Fan favorite Ryan Hall had slipped back a few miles earlier, and it was down to Geoffrey Mutai and Moses Mosop, both of Kenya. The two had been together in the lead pack since the beginning, and now they were giving it their all. I couldn’t believe that I was about to see history being made, as not just one but two men broke the marathon world record! (Though I couldn’t help but think how much that would suck to break the old world record and still not be the winner.) I learned that the last time a world record was broken in Boston was back in 1975 – it’s not an easy course, but the lucky tailwind was certainly helping to make it an incredible day. As a result of how fast the guys were going (averaging about 4:40/mile), the winner’s pot was now up to a whopping $225,000… and you can bet these guys were going to go for it.
As with the women’s race, the men were still neck and neck at the turn onto Hereford, and then again for the final turn onto Boylston; however, they were staying together instead of wasting energy surging back and forth. In that final minute, Mutai made his move and slipped ahead… but after seeing the astonishing last minute surges in the women’s race, I wasn’t convinced that it was over and that Mosop wouldn’t respond until they actually both crossed the line, Mutai finishing in 2:03:02 and Mosop just four seconds behind him in 2:03:06. The best part, in my mind? I’d say that it was less than that four second gap in finish times before Mosop was hugging his countryman and congratulating him on a job well done. Great sportsmanship!
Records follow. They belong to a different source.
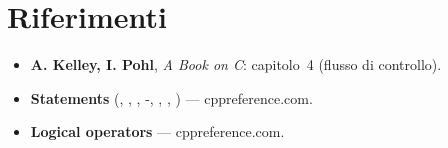\section{Riferimenti}

\begin{itemize}
  \item \textbf{A. Kelley, I. Pohl}, \textit{A Book on C}: capitolo~4
        (flusso di controllo).
  \item \textbf{Statements} (, , ,
        -, , ,
        ) --- cppreference.com. \\
  \item \textbf{Logical operators} --- cppreference.com. \\
\end{itemize}
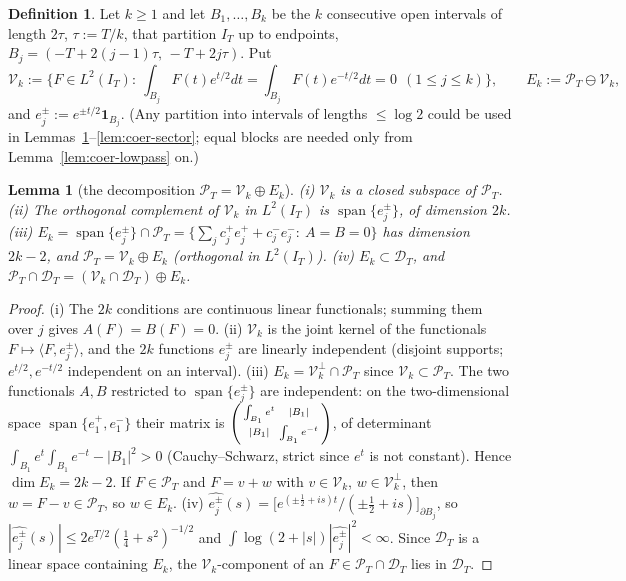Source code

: \documentclass[11pt]{amsart}
\newtheorem{lemma}[theorem]{Lemma}
\theoremstyle{definition}
\newtheorem{definition}[theorem]{Definition}
\theoremstyle{remark}
\newcommand{\PT}{\mathcal P_T}
\newcommand{\IT}{I_T}
\begin{document}
\begin{definition}\label{def:coer-V}
Let $k\ge1$ and let $B_1,\dots,B_k$ be the $k$ consecutive open intervals of length $2\tau$,
$\tau:=T/k$, that partition $\IT$ up to endpoints, $B_j=(-T+2(j-1)\tau,\,-T+2j\tau)$. Put
\[
\mathcal V_k:=\Big\{F\in L^2(\IT):\ \int_{B_j}F(t)e^{t/2}dt=\int_{B_j}F(t)e^{-t/2}dt=0\ \ (1\le j\le k)\Big\},
\qquad E_k:=\PT\ominus\mathcal V_k ,
\]
and $e_j^\pm:=e^{\pm t/2}\mathbf 1_{B_j}$. (Any partition into intervals of lengths $\le\log2$ could be
used in Lemmas~\ref{lem:coer-decomp}--\ref{lem:coer-sector}; equal blocks are needed only from
Lemma~\ref{lem:coer-lowpass} on.)
\end{definition}

\begin{lemma}[the decomposition $\PT=\mathcal V_k\oplus E_k$]\label{lem:coer-decomp}
\emph{(i)} $\mathcal V_k$ is a closed subspace of $\PT$. \emph{(ii)} The orthogonal complement of
$\mathcal V_k$ in $L^2(\IT)$ is $\operatorname{span}\{e_j^\pm\}$, of dimension $2k$.
\emph{(iii)} $E_k=\operatorname{span}\{e_j^\pm\}\cap\PT=\{\sum_jc_j^+e_j^++c_j^-e_j^-:\ A=B=0\}$ has
dimension $2k-2$, and $\PT=\mathcal V_k\oplus E_k$ (orthogonal in $L^2(\IT)$).
\emph{(iv)} $E_k\subset\mathcal D_T$, and $\PT\cap\mathcal D_T=(\mathcal V_k\cap\mathcal D_T)\oplus E_k$.
\end{lemma}
\begin{proof}
(i) The $2k$ conditions are continuous linear functionals; summing them over $j$ gives $A(F)=B(F)=0$.
(ii) $\mathcal V_k$ is the joint kernel of the functionals $F\mapsto\langle F,e_j^\pm\rangle$, and the $2k$
functions $e_j^\pm$ are linearly independent (disjoint supports; $e^{t/2},e^{-t/2}$ independent on an
interval). (iii) $E_k=\mathcal V_k^\perp\cap\PT$ since $\mathcal V_k\subset\PT$. The two functionals
$A,B$ restricted to $\operatorname{span}\{e_j^\pm\}$ are independent: on the two-dimensional space
$\operatorname{span}\{e_1^+,e_1^-\}$ their matrix is
$\begin{psmallmatrix}\int_{B_1}e^t&|B_1|\\|B_1|&\int_{B_1}e^{-t}\end{psmallmatrix}$, of determinant
$\int_{B_1}e^t\int_{B_1}e^{-t}-|B_1|^2>0$ (Cauchy--Schwarz, strict since $e^t$ is not constant). Hence
$\dim E_k=2k-2$. If $F\in\PT$ and $F=v+w$ with $v\in\mathcal V_k$, $w\in\mathcal V_k^\perp$, then
$w=F-v\in\PT$, so $w\in E_k$. (iv) $\widehat{e_j^\pm}(s)=\big[e^{(\pm\frac12+is)t}/(\pm\frac12+is)\big]_{\partial B_j}$,
so $|\widehat{e_j^\pm}(s)|\le2e^{T/2}(\frac14+s^2)^{-1/2}$ and $\int\log(2+|s|)|\widehat{e_j^\pm}|^2<\infty$.
Since $\mathcal D_T$ is a linear space containing $E_k$, the $\mathcal V_k$-component of an $F\in\PT\cap\mathcal D_T$
lies in $\mathcal D_T$.
\end{proof}
\end{document}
While it may now be 3pm Eastern time, there are still some brave runners out there on the Boston course, so I’d encourage you to think positive thoughts. Many people are quick to cheer on the elite runners, but it’s important to note that it can be just as heroic to finish slowly – so many runners are out there giving it their best for two or even three times as long as the elites! Congratulations to all Boston Marathoners – your accomplishment inspires us all to run harder.